# TASK TO CARRY OUT
Each line of the data that mentions the string "duality" needs to be identified and copied.

Top of DATA RECORDS

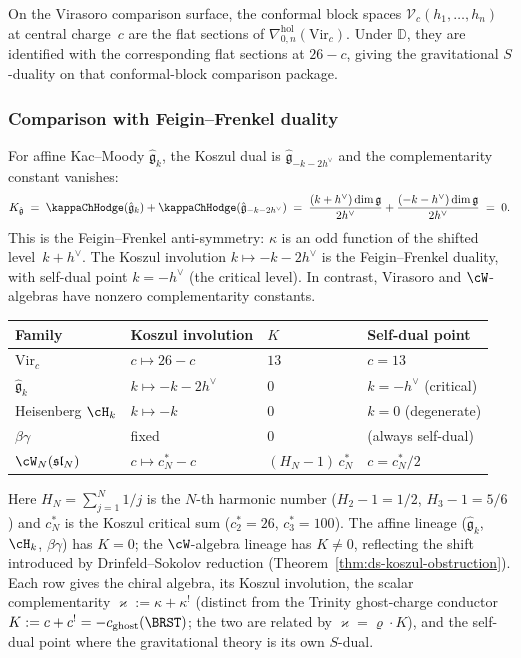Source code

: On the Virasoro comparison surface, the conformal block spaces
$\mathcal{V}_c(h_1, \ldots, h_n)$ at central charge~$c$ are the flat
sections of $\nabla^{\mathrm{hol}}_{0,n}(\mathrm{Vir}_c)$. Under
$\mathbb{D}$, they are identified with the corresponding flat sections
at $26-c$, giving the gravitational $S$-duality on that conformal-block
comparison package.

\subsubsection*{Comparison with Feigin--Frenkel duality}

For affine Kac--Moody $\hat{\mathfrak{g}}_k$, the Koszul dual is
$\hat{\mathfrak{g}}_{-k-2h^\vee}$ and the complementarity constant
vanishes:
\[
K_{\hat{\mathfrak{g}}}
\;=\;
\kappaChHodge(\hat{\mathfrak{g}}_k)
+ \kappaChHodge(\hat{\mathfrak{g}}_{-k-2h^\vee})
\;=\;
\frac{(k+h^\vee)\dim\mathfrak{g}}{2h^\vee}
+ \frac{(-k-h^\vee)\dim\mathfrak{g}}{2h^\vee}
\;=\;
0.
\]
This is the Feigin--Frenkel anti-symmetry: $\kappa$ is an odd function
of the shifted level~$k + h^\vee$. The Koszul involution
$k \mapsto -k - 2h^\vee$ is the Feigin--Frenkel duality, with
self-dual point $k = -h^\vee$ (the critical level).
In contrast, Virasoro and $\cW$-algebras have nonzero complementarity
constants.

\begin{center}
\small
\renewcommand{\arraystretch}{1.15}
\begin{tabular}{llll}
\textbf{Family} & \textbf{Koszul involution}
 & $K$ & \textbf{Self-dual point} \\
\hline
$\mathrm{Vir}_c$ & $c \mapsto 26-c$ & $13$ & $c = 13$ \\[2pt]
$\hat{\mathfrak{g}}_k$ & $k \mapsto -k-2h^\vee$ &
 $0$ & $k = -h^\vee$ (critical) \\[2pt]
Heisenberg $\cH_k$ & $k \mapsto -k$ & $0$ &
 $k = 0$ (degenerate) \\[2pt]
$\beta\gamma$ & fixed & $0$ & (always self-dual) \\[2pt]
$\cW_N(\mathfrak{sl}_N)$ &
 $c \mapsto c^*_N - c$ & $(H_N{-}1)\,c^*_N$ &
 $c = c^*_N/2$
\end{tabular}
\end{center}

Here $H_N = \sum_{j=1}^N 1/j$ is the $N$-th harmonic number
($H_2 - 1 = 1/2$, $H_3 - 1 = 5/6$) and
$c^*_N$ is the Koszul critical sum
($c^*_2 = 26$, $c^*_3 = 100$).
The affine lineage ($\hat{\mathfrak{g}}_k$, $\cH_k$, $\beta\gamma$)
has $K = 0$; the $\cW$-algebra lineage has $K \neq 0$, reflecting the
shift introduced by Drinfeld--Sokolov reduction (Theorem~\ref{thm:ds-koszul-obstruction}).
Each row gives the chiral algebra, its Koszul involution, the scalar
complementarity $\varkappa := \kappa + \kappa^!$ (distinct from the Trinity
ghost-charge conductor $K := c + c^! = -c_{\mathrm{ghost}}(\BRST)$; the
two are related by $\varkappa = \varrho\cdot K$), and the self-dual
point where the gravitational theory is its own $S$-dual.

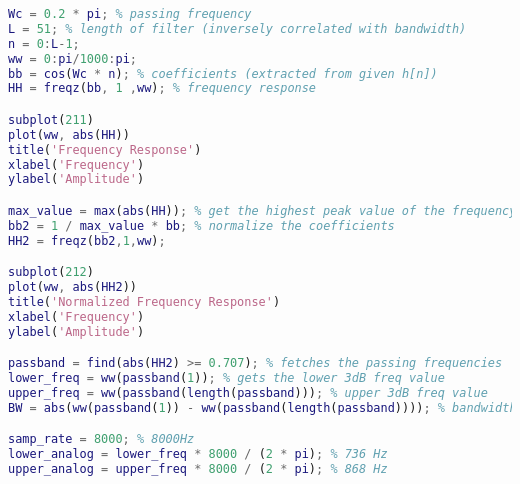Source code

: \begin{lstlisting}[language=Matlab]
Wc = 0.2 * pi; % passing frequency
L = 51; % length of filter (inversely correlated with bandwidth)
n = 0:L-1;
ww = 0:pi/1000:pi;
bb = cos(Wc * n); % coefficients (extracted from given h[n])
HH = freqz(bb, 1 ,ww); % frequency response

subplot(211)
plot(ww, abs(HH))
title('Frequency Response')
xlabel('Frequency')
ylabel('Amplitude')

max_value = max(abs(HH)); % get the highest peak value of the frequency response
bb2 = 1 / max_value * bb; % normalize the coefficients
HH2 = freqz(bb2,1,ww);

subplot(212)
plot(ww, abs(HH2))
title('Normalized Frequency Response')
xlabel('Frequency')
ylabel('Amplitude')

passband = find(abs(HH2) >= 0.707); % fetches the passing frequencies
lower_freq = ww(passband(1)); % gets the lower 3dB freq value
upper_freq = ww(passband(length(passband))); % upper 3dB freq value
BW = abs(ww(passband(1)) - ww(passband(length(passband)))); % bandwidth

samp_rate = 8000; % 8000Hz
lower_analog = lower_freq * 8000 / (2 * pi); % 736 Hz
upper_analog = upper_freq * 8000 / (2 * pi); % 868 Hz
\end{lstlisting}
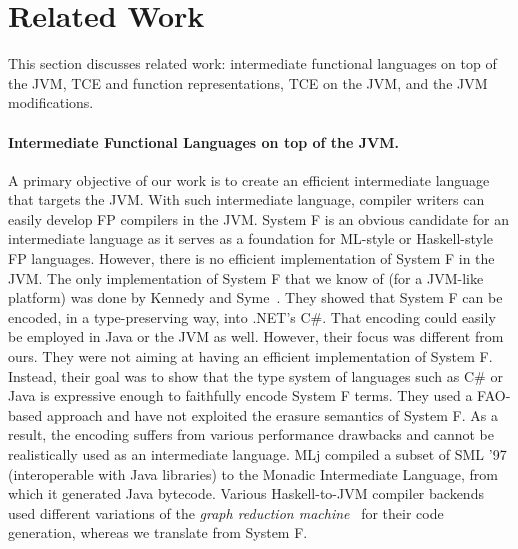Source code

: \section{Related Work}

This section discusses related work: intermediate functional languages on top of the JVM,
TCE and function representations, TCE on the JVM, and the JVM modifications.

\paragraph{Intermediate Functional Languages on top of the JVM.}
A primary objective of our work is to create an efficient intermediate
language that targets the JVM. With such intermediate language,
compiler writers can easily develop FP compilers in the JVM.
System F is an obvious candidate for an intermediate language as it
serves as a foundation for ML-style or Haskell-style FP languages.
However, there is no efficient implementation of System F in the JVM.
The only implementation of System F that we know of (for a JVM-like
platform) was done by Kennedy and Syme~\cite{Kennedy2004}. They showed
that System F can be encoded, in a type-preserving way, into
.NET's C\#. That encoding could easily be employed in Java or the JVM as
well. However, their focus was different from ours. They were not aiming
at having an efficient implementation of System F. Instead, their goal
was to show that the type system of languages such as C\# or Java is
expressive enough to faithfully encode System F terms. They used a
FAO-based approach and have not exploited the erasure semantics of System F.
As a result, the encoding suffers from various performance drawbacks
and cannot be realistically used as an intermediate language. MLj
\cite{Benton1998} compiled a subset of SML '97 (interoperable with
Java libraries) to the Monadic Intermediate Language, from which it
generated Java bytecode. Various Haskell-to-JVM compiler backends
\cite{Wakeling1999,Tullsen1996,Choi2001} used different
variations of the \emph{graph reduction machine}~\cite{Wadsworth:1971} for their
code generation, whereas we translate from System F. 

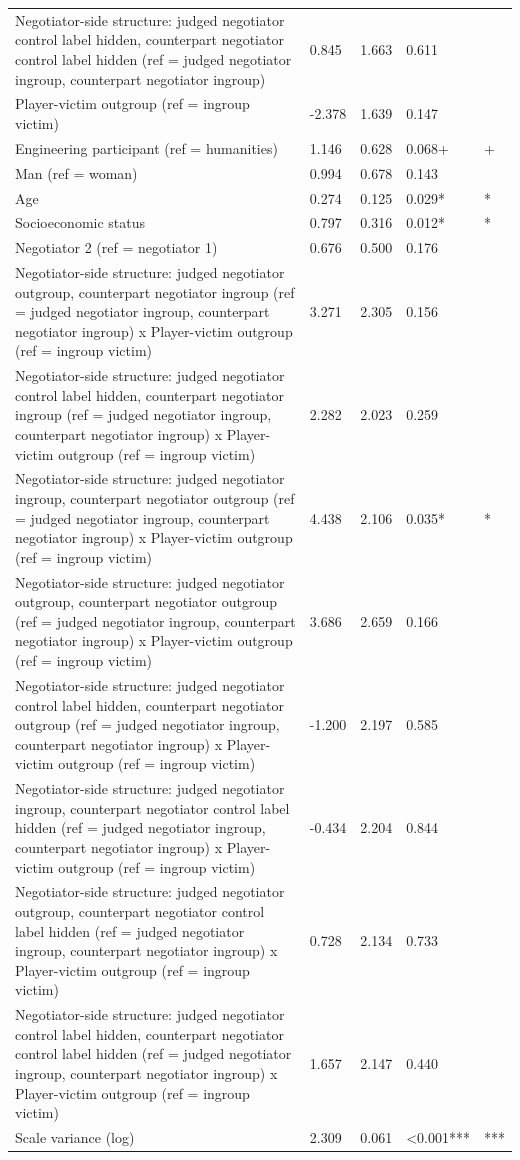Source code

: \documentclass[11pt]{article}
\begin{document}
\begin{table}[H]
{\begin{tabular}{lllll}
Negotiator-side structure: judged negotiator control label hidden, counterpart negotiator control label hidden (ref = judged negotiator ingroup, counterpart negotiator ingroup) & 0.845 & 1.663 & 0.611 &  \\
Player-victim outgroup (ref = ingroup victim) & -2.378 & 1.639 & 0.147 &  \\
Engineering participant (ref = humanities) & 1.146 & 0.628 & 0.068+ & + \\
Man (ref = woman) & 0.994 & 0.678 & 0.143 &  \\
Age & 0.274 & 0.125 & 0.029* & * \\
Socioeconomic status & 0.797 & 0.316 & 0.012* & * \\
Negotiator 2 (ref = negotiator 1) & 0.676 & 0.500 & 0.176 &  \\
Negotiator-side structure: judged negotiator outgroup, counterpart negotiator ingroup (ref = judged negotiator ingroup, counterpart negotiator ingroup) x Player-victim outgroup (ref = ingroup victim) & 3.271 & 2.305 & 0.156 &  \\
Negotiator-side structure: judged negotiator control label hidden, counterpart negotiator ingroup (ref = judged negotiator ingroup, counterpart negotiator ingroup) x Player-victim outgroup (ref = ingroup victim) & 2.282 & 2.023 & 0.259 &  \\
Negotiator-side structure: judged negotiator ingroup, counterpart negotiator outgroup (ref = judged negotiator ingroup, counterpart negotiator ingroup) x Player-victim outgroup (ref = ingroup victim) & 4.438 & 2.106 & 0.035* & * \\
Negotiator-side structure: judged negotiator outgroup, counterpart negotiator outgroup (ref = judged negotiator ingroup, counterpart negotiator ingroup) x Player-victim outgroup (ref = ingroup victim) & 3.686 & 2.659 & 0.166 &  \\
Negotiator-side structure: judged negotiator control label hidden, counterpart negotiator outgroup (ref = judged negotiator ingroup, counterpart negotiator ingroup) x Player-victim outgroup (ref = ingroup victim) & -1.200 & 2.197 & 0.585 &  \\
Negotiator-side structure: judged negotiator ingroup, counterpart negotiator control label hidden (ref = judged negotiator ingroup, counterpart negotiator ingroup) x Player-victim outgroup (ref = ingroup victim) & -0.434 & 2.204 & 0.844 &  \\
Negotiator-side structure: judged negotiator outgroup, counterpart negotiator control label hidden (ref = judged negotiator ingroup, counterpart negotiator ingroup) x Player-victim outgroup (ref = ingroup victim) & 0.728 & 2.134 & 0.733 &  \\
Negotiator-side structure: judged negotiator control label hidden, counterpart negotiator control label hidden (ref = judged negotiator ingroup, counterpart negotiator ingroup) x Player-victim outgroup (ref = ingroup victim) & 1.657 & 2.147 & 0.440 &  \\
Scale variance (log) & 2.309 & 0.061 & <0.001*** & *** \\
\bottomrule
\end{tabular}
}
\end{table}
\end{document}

Bottom of DATA RECORDS

# TASK SOLUTION
at $26-c$, giving the gravitational $S$-duality on that conformal-block
\subsubsection*{Comparison with Feigin--Frenkel duality}
$k \mapsto -k - 2h^\vee$ is the Feigin--Frenkel duality, with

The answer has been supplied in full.